The following table lists some common approximations that can be used to simplify expressions when one is only interested in order of magnitude bounds (with {c>0} an arbitrary small constant):

The quantity… is comparable to … provided that… {X+Y} {X} {0 \leq Y \ll X} or {|Y| \leq X/2} {\sin z}, {\tan z}, {e^{iz}-1} {|z|} {|z| \leq \frac{\pi}{2} - c} {\cos z} {1} {|z| \leq \pi/2 - c} {\sin x} {\mathrm{dist}(x, \pi {\bf Z})} {x} real {e^{ix}-1} {\mathrm{dist}(x, 2\pi {\bf Z})} {x} real {\mathrm{arcsin} x} {|x|} {|x| \leq 1-c} {\log(1+x)} {|x|} {|x| \leq 1-c} {e^z-1}, {\sinh z}, {\tanh z} {|z|} {|z| \leq \frac{\pi}{2}-c} {\cosh z} {1} {|z| \leq \frac{\pi}{2}-c} {\sinh x}, {\cosh x} {e^x} {|x| \gg 1} {\tanh x} {\min(|x|, 1)} {x} real {(1+x)^a-1} {a|x|} {a \gg 1}, {a |x| \ll 1} {n!} {n^n e^{-n} \sqrt{n}} {n \geq 1} {\Gamma(s)} {|s^s e^{-s}| / |s|^{1/2}} {|z| \gg 1}, {|\mathrm{arg} z| \leq \frac{\pi}{2} - c} {\Gamma(\sigma+it)} {|t|^{\sigma-1/2} e^{-\pi |t|/2}} {\sigma = O(1)}, {|t| \gg 1}

On the other hand, some exact formulae are still very useful, particularly if the end result of that formula is clean and tractable to work with (as opposed to involving somewhat exotic functions such as the arctangent). The geometric series formula, for instance, is an extremely handy exact formula, so much so that it is often desirable to control summands by a geometric series purely to use this formula (we already saw an example of this in (7)). Exact integral identities, such as

\displaystyle  \frac{1}{a} = \int_0^\infty e^{-at}\ dt

or more generally

\displaystyle  \frac{\Gamma(s)}{a^s} = \int_0^\infty e^{-at} t^{s-1}\ dt

for {a,s>0} (where {\Gamma} is the Gamma function) are also quite commonly used, and fundamental exact integration rules such as the change of variables formula, the Fubini-Tonelli theorem or integration by parts are all esssential tools for an analyst trying to prove estimates. Because of this, it is often desirable to estimate a sum by an integral. The integral test is a classic example of this principle in action: a more quantitative versions of this test is the bound

\displaystyle  \int_{a}^{b+1} f(t)\ dt \leq \sum_{n=a}^b f(n) \leq \int_{a-1}^b f(t)\ dt \ \ \ \ \ (10)

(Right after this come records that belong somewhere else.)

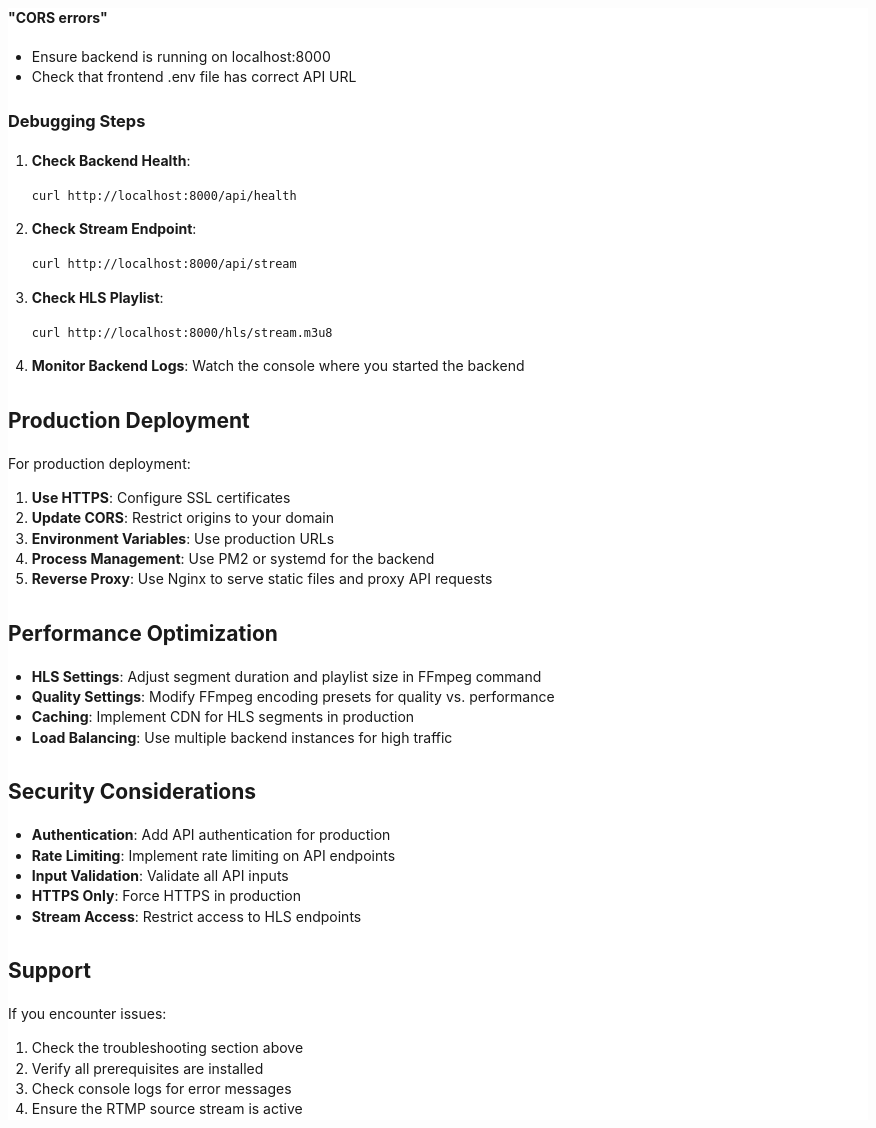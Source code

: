 #### "CORS errors"
- Ensure backend is running on localhost:8000
- Check that frontend .env file has correct API URL

### Debugging Steps

1. **Check Backend Health**:
   ```bash
   curl http://localhost:8000/api/health
   ```

2. **Check Stream Endpoint**:
   ```bash
   curl http://localhost:8000/api/stream
   ```

3. **Check HLS Playlist**:
   ```bash
   curl http://localhost:8000/hls/stream.m3u8
   ```

4. **Monitor Backend Logs**: Watch the console where you started the backend

## Production Deployment

For production deployment:

1. **Use HTTPS**: Configure SSL certificates
2. **Update CORS**: Restrict origins to your domain
3. **Environment Variables**: Use production URLs
4. **Process Management**: Use PM2 or systemd for the backend
5. **Reverse Proxy**: Use Nginx to serve static files and proxy API requests

## Performance Optimization

- **HLS Settings**: Adjust segment duration and playlist size in FFmpeg command
- **Quality Settings**: Modify FFmpeg encoding presets for quality vs. performance
- **Caching**: Implement CDN for HLS segments in production
- **Load Balancing**: Use multiple backend instances for high traffic

## Security Considerations

- **Authentication**: Add API authentication for production
- **Rate Limiting**: Implement rate limiting on API endpoints
- **Input Validation**: Validate all API inputs
- **HTTPS Only**: Force HTTPS in production
- **Stream Access**: Restrict access to HLS endpoints

## Support

If you encounter issues:
1. Check the troubleshooting section above
2. Verify all prerequisites are installed
3. Check console logs for error messages
4. Ensure the RTMP source stream is active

whenever {a \leq b} are integers and {f: [a-1,b+1] \rightarrow {\bf R}} is monotone decreasing, or the closely related bound

\displaystyle  \sum_{a \leq n \leq b} f(n) = \int_a^b f(t)\ dt + O( |f(a)| + |f(b)| ) \ \ \ \ \ (11)

whenever {a \geq b} are reals and {f: [a,b] \rightarrow {\bf R}} is monotone (either increasing or decreasing); see Lemma 2 of this previous post. Such bounds allow one to switch back and forth quite easily between sums and integrals as long as the summand or integrand behaves in a mostly monotone fashion (for instance, if it is monotone increasing on one portion of the domain and monotone decreasing on the other). For more precision, one could turn to more advanced relationships between sums and integrals, such as the Euler-Maclaurin formula or the Poisson summation formula, but these are beyond the scope of this post.

Exercise 1 Suppose {f: {\bf R} \rightarrow {\bf R}^+} obeys the quasi-monotonicity property {f(x) \ll f(y)} whenever {y-1 \leq x \leq y}. Show that {\int_a^{b-1} f(t)\ dt \ll \sum_{n=a}^b f(n) \ll \int_a^{b+1} f(t)\ dt} for any integers {a < b}.

Exercise 2 Use (11) to obtain the “cheap Stirling approximation

\displaystyle  n! = \exp( n \log n - n + O(\log n) )

for any natural number {n \geq 2}. (Hint: take logarithms to convert the product {n! = 1 \times 2 \times \dots \times n} into a sum.)

With practice, you will be able to identify any term in a computation which is already “negligible” or “acceptable” in the sense that its contribution is always going to lead to an error that is smaller than the desired accuracy of the final estimate. One can then work “modulo” these negligible terms and discard them as soon as they appear. This can help remove a lot of clutter in one’s arguments. For instance, if one wishes to establish an asymptotic of the form

\displaystyle  A = X + O(Y)

for some main term {X} and lower order error {O(Y)}, any component of {A} that one can already identify to be of size {O(Y)} is negligible and can be removed from {A} “for free”. Conversely, it can be useful to add negligible terms to an expression, if it makes the expression easier to work with. For instance, suppose one wants to estimate the expression

\displaystyle  \sum_{n=1}^N \frac{1}{n^2}. \ \ \ \ \ (12)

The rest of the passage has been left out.